I had a mammogram and ultrasound Dec 20. The radiologist looked at the lump and said – Fibroadenoma, probably benign, but to be sure we can biopsy. Or follow. I said, biopsy. Good thing I did. The next day, Marco and I found out that it was not benign, but rather poorly differentiated and thus malignant. This was Dec 21, and it was the day 20 years ago that we brought my mother home from the hospital, to die.

Someday I will write more about my mother’s experience. For now – she continued on a steady decline and died on January 14, 1991.  My sister, two aunts, hospice nurse and myself were all there. My father had just left for work. It was a bit past 10AM in the morning, a mild, sunny day. It was peaceful. As sad as it was, and while a part of me will always feel it was unfair that she died so young, there was something about it that seemed so natural.

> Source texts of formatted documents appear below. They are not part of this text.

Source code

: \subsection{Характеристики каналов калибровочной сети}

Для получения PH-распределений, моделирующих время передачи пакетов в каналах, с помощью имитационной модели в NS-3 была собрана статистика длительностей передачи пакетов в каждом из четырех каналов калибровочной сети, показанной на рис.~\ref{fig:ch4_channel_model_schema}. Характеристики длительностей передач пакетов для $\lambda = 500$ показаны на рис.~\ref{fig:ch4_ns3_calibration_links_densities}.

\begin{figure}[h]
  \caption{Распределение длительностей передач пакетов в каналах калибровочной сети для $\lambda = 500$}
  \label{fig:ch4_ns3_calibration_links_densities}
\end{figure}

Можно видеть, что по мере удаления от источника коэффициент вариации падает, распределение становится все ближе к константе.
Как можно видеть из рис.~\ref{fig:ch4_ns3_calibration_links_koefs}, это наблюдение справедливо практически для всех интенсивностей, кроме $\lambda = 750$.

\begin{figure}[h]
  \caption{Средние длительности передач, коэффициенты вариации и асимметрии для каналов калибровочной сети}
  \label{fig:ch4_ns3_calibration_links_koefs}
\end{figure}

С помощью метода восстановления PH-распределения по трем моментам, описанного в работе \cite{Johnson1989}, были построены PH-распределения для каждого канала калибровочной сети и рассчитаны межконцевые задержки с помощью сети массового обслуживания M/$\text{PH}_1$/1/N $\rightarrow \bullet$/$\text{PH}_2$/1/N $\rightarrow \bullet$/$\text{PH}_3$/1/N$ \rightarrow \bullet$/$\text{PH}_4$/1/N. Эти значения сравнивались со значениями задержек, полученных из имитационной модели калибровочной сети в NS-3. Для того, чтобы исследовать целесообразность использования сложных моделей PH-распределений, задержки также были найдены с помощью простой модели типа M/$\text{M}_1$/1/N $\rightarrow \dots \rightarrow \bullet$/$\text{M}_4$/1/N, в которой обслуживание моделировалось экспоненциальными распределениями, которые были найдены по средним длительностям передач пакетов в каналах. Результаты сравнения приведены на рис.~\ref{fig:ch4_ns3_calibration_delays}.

On January 14, 2011, Marco and I were driving back from meeting my oncologist. He was very optimistic, I had a good prognosis, my scans were clear. We felt more hopeful than any time before Dec 21, when we first learned that the lump was cancer. At one point, we were driving down the A6, south of Bern, looking at the Alps – you can see the Jungfrau, Eiger, Moench if it’s clear enough. It was a gorgeous afternoon. It’s a spectacular view, if you’ve not seen it. The Alps here really remind me of quiet, grave, learned men and women, watching over us.

And at this one point,  I just had this feeling – tingle, puff of air, whatever, and somehow my mother and I let go of each other. Not that we don’t care for and watch out for each other, but rather, our paths won’t be the same.

And when I checked the time it was a little after 4PM, Central European Time, 6 hours later than Eastern Standard Time – 10 AM in Pittsburgh.Maybe it’s an angel, maybe the hand of some god, or maybe my subconscious rationalizing new information.

Whatever it was, it was a profound moment for me. The part of me that always has to make a joke wants to queue Twilight Zone music…..because it feels a little squirrly to be profound.